The code as of #11816 will recursively repartition outputs that are too large 16 ways, up to 10 times. That could result in up to 16 ^ 10 partitions being output. So for even a single 1 byte partition this could handle 1 TiB of input, which is more than we would ever need. But it also would have to run something on the order of 16^9 kernels and the output would require a crazy amount of host memory to hold the metadata. This is an unrealistic case, but we probably should still try to optimize this given that partitioning the data two ways might not be that uncommon, and if we ever do hit a case where we might need to partition it with a depth of 3, then we are wasting a lot of resources, and might be spilling a lot more than we need to.

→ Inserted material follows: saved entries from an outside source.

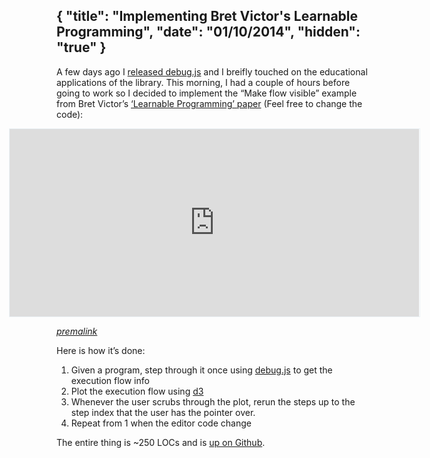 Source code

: {
  "title": "Implementing Bret Victor's Learnable Programming",
  "date": "01/10/2014",
  "hidden": "true"
}
---

A few days ago I [released debug.js](http://amasad.me/2014/01/06/building-an-in-browser-javascript-vm-and-debugger-using-generators/) and I breifly touched on the educational applications of the library. This morning, I had a couple of hours before going to work so I decided to implement the “Make flow visible” example from Bret Victor’s [‘Learnable Programming’ paper](http://worrydream.com/LearnableProgramming/) (Feel free to change the code):

<iframe width="130%" height="300px" src="https://amasad.github.io/learnable-programming-demo/" style="margin-left: -15%; border: 1px solid #EBF2F6;"></iframe>

[_premalink_](https://amasad.github.io/learnable-programming-demo/)

Here is how it’s done:

1. Given a program, step through it once using [debug.js](https://github.com/amasad/debugjs) to get the execution flow info
2. Plot the execution flow using [d3](http://d3js.org/)
3. Whenever the user scrubs through the plot, rerun the steps up to the step index that the user has the pointer over.
4. Repeat from 1 when the editor code change

The entire thing is ~250 LOCs and is [up on Github](https://github.com/amasad/learnable-programming-demo).
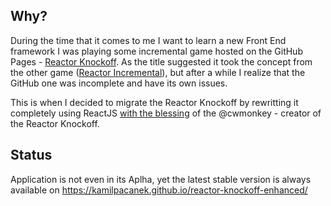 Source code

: ## Why?

During the time that it comes to me I want to learn a new Front End framework I was playing some incremental game hosted on the GitHub Pages - [Reactor Knockoff](https://cwmonkey.github.io/reactor-knockoff/). As the title suggested it took the concept from the other game ([Reactor Incremental](https://www.kongregate.com/games/Cael/reactor-incremental)), but after a while I realize that the GitHub one was incomplete and have its own issues.

This is when I decided to migrate the Reactor Knockoff by rewritting it completely using ReactJS [with the blessing](https://www.reddit.com/r/reactorincremental/comments/b8hb9f/reactor_knockoff_higher_ep_generators/ek052wr) of the @cwmonkey - creator of the Reactor Knockoff.

## Status

Application is not even in its Aplha, yet the latest stable version is always available on https://kamilpacanek.github.io/reactor-knockoff-enhanced/
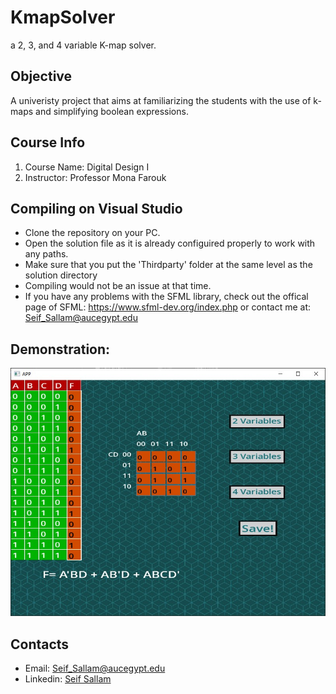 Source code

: # KmapSolver
a 2, 3, and 4 variable K-map solver.

## Objective
A univeristy project that aims at familiarizing the students with the use of k-maps and simplifying boolean expressions. 

## Course Info
1. Course Name: Digital Design I
2. Instructor: Professor Mona Farouk 

## Compiling on Visual Studio
* Clone the repository on your PC.
* Open the solution file as it is already configuired properly to work with any paths.
* Make sure that you put the 'Thirdparty' folder at the same level as the solution directory
* Compiling would not be an issue at that time. 
* If you have any problems with the SFML library, check out the offical page of SFML: https://www.sfml-dev.org/index.php or contact me at: Seif_Sallam@aucegypt.edu

## Demonstration:
![Image of the Program](https://github.com/Seif-Sallam/KmapSolver/blob/master/Demo.jpg)

## Contacts
* Email: Seif_Sallam@aucegypt.edu
* Linkedin: [Seif Sallam](https://www.linkedin.com/in/seif-sallam-b58bba196)
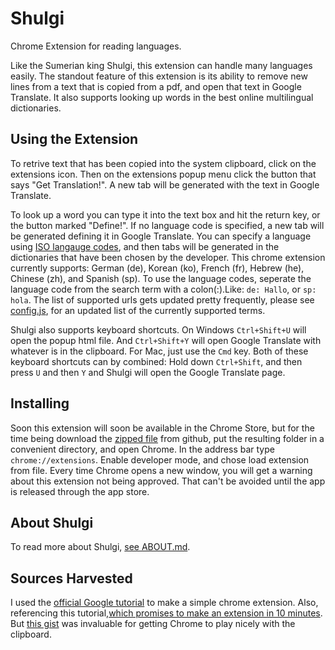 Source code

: # Shulgi
Chrome Extension for reading languages.

Like the Sumerian king Shulgi, this extension can handle many languages
easily. The standout feature of this extension is its ability to remove new
lines from a text that is copied from a pdf, and open that text in Google
Translate. It also supports looking up words in the best online
multilingual dictionaries. 

## Using the Extension 

To retrive text that has been copied into the system clipboard, click on the
extensions icon. Then on the extensions popup menu click the button that says
"Get Translation!". A new tab will be generated with the text in Google Translate. 

To look up a word you can type it into the text box and hit the return key, or
the button marked "Define!". If no language code is specified, a new tab will
be generated defining it in Google Translate. You can specify a language using
[ISO langauge codes][iso], and then tabs will be generated in the dictionaries that
have been chosen by the developer. This chrome extension currently supports:
German (de), Korean (ko), French (fr), Hebrew (he), Chinese (zh), and
Spanish (sp). To use the language codes, seperate the language code from the
search term with a colon(:).Like: `de: Hallo`, or `sp: hola`. The list of
supported urls gets updated pretty frequently, please see
[config.js](config.js), for an updated list of the currently supported terms.

Shulgi also supports keyboard shortcuts. On Windows `Ctrl+Shift+U` will open
the popup html file. And `Ctrl+Shift+Y` will open Google Translate with
whatever is in the clipboard. For Mac, just use the `Cmd` key. Both of these
keyboard shortcuts can by combined: Hold down `Ctrl+Shift`, and then press `U` 
and then `Y` and Shulgi will open the Google Translate page. 

## Installing

Soon this extension will soon be available in the Chrome Store, but
for the time being download the [zipped file][GitZip] from github, put the resulting
folder in a convenient directory, and open Chrome. In the address bar type
`chrome://extensions`. Enable developer mode, and chose load extension from
file. Every time Chrome opens a new window, you will get a warning about this
extension not being approved. That can't be avoided until the app is released
through the app store.

## About Shulgi 

To read more about Shulgi, [see ABOUT.md](ABOUT.md).

## Sources Harvested 

I used the [official Google tutorial][chrometut] to make a simple chrome
extension.  Also, referencing this tutorial,[which promises to make an
extension in 10 minutes][tenmin]. But [this gist][clipboardgist] was
invaluable for getting Chrome to play nicely with the clipboard.


[GitZip]: https://github.com/e2dubba/shulgi/archive/master.zip "Github Zip file"
[chrometut]: https://developer.chrome.com/extensions/getstarted "Chrome Tutorial"
[tenmin]: https://www.sitepoint.com/create-chrome-extension-10-minutes-flat/ "Ten Min Tutorial"
[clipboardgist]: https://gist.github.com/srsudar/e9a41228f06f32f272a2#file-background-js "Gist"
[iso]: https://en.wikipedia.org/wiki/List_of_ISO_639-1_codes "ISO Language Codes Wikipedia"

We don't have a lot of information as we do the first pass of repartition because we want to avoid spilling, so we don't know how much data there is in total until we are done reading it. For this pass we probably want to do the repatition 16-ways, but as soon as we have read all of the data we know
Along with this we know that all of the rows in a batch have unique keys (because it has passed the initial aggregation stage)
From this we can derive that the number of unique keys (cardinality) in a bucket is between
aggregateBatches.map(_.numRows).max()
andaggregatebatches.map(_.numRows).total
With this we can do a fairly simple algorithm to decide how many batches we need to split the data into.
If after repartitioning a second time we still have batches that are too large, it probably means that we have a lot of duplicate values and we can just merge the batches to output a result.
In addition to this we should be more aggressive about releasing batches that are small enough to process instead of waiting for all of the data to be repartitioned. It is not that uncommon to have skewed keys in an aggregation. It is unlikely to be that skewed after an initial aggregation pass, but it is not impossible. So if we do a first pass repartition and some of the batches are small enough we should just merge them and release them to be processed instead of trying to repartition the data fully.